Between West and East Kinhan Island, I was close to do exactly that, but ten my stubbornness told me to keep on punching into the strong side wind. I still made relatively good speed of 5-6 km/h, and it was worth to keep on going. As East Kinhan Island was blocking my view of the channel entrance east of Dingby Island, I was not really sure what was going on, and where I eventually had to really go? I remember Port Edward was on the right side of the entrance??
Finally, I was free of East Kinhan Island, and the channel entrance showed up. Time for me to carefully let go – means I suddenly was speeding up even to more than 10 km/h, as now obviously a strong eddy current added to the wind. Not too bad! Also, because I saw a ferry approaching from the north, and knew the ship must turn in just where I was. I flew along to get out of the danger zone and close to the south eastern shores of Dingby Island. All god!
I landed on a sandy spot to text my Prince Rupert host John Androsky I’d be across, and where to meet? The Yacht Club was the place to go. I didn’t had much to paddle to get there, wind and current carried me at easy to Pillsbury Point, then things slowed down a bit. I really enjoy to “cool down” after such an exciting crossing approach of new shores, and to slowly settle into the new surrounding.

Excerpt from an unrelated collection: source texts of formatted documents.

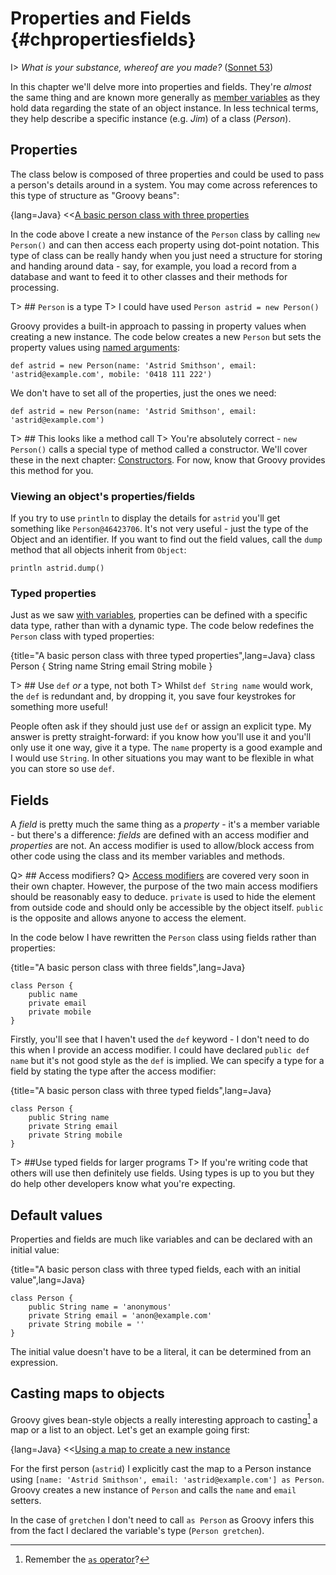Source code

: # Properties and Fields {#chpropertiesfields}

I> _What is your substance, whereof are you made?_ ([Sonnet 53](https://en.wikipedia.org/wiki/Sonnet_53))

In this chapter we'll delve more into properties and fields. They're *almost* the same thing and are known more generally as [member variables](https://en.wikipedia.org/wiki/Member_variable) as they hold data regarding the state of an object instance. In less technical terms, they help describe a specific instance (e.g. *Jim*) of a class (*Person*).

## Properties
The class below is composed of three properties and could be used to pass a person's details around in a system. You may come across references to this type of structure as "Groovy beans":

{lang=Java}
<<[A basic person class with three properties](code/08/03/properties_example.groovy)

In the code above I create a new instance of the `Person` class by calling `new Person()` and can then access each property using dot-point notation. This type of class can be really handy when you just need a structure for storing and handing around data - say, for example, you load a record from a database and want to feed it to other classes and their methods for processing.

T> ## `Person` is a type
T> I could have used `Person astrid = new Person()`

Groovy provides a built-in approach to passing in property values when creating a new instance. The code below creates a new `Person` but sets the property values using [named arguments](#chnamedarguments):

    def astrid = new Person(name: 'Astrid Smithson', email: 'astrid@example.com', mobile: '0418 111 222')

We don't have to set all of the properties, just the ones we need:

    def astrid = new Person(name: 'Astrid Smithson', email: 'astrid@example.com')

T> ## This looks like a method call
T> You're absolutely correct - `new Person()` calls a special type of method called a constructor. We'll cover these in the next chapter: [Constructors](#chconstructors). For now, know that Groovy provides this method for you.

### Viewing an object's properties/fields
If you try to use `println` to display the details for `astrid` you'll get something like `Person@46423706`. It's not very useful - just the type of the Object and an identifier. If you want to find out the field values, call the `dump` method that all objects inherit from `Object`:

    println astrid.dump()

### Typed properties

Just as we saw [with variables](#chvariables_datatypes), properties can be defined with a specific data type, rather than with a dynamic type. The code below redefines the `Person` class with typed properties:

{title="A basic person class with three typed properties",lang=Java}
    class Person {
        String name
        String email
        String mobile
    }

T> ## Use `def` _or_ a type, not both
T> Whilst `def String name` would work, the `def` is redundant and, by dropping it, you save four keystrokes for something more useful!

People often ask if they should just use `def` or assign an explicit type. My answer is pretty straight-forward: if you know how you'll use it and you'll only use it one way, give it a type. The `name` property is a good example  and I would use `String`. In other situations you may want to be flexible in what you can store so use `def`.

## Fields

A _field_ is pretty much the same thing as a _property_ - it's a member variable - but there's a difference: _fields_ are defined with an access modifier and _properties_ are not. An access modifier is used to allow/block access from other code using the class and its member variables and methods.

Q> ## Access modifiers?
Q> [Access modifiers](#chaccessmodifiers) are covered very soon in their own chapter. However, the purpose of the two main access modifiers should be reasonably easy to deduce. `private` is used to hide the element from outside code and should only be accessible by the object itself. `public` is the opposite and allows anyone to access the element.

In the code below I have rewritten the `Person` class using fields rather than properties:

{title="A basic person class with three fields",lang=Java}

    class Person {
        public name
        private email
        private mobile
    }

Firstly, you'll see that I haven't used the `def` keyword - I don't need to do this when I provide an access modifier. I could have declared `public def name` but it's not good style as the `def` is implied. We can specify a type for a field by stating the type after the access modifier:

{title="A basic person class with three typed fields",lang=Java}

    class Person {
        public String name
        private String email
        private String mobile
    }

T> ##Use typed fields for larger programs
T> If you're writing code that others will use then definitely use fields. Using types is up to you but they do help other developers know what you're expecting.

## Default values
Properties and fields are much like variables and can be declared with an initial value:

{title="A basic person class with three typed fields, each with an initial value",lang=Java}

    class Person {
        public String name = 'anonymous'
        private String email = 'anon@example.com'
        private String mobile = ''
    }

The initial value doesn't have to be a literal, it can be determined from an expression.

## Casting maps to objects

Groovy gives bean-style objects a really interesting approach to casting[^cast] a map or a list to an object. Let's get
an example going first:

{lang=Java}
<<[Using a map to create a new instance](code/08/03/basic_mapcast.groovy)

For the first person (`astrid`) I explicitly cast the map to a Person instance using
`[name: 'Astrid Smithson', email: 'astrid@example.com'] as Person`. Groovy creates a new instance of `Person` and calls
the `name` and `email` setters.

In the case of `gretchen` I don't need to call `as Person` as Groovy infers this from the fact I declared the variable's
type (`Person gretchen`).

[^cast]: Remember the [`as` operator](#chobjectoperators)?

John was meeting me at an early jetty together with Kevin from the local paper for an interview. It is so nice to be expected by a host in a new town! Thanks very much, John, to look after me here! He invited me for the first night to the Pioneer guesthouse, where I could take my well deserved hot shower, did laundry and sorted and maintained my gear. We also had a look on my kayak hull, how @Wayne Robert’s repair held up. Actually, his concept of stiffening the whole hull was also preventing the dreaded bulkhead spots to wear out more than the rest! BUT – the last 1,5 m where he did not reinforce the hull because we guessed it will be all right there had now exactly the same “disease” – the layup broke at the last tiny stern bulkhead just before the rudder, it soaked water and became soft over 30 cm…and another long but not deep scratch tended to do the same…so we need to do the same repair also for the last section of the stern. We should have done this that other time already in Shearwater…Thankfully, John has a small shop for this kind of job, and is also skillfull in those kind of jobs. THANK GOODNESS! Always a helpful male hand around if needed…He also brought me some parcels I ordered – a new deck bag sponsored by North Water, a Crazye Creek inflatable camp chair which looks very promising, a new GPS as one of my old ones doesn’t get satellites any more (shit electronics…) – but the most needed “optimizer” device for posting my updates via sat phone as usual will hopefully arrive Monday!
John picked me up for dinner, and also to meet up with Mike Dziobak, who is interested to paddle the next section to Sitka with me. Mike has just been driving for four days from Michigan/ USA almost across the whole continent, and was accordingly tired and opted to not join us for dinner with four other friends in a nice restaurant with live Jazz-music from some of his friends. John is also a musician, playing drums and newly double bass. Quite interesting!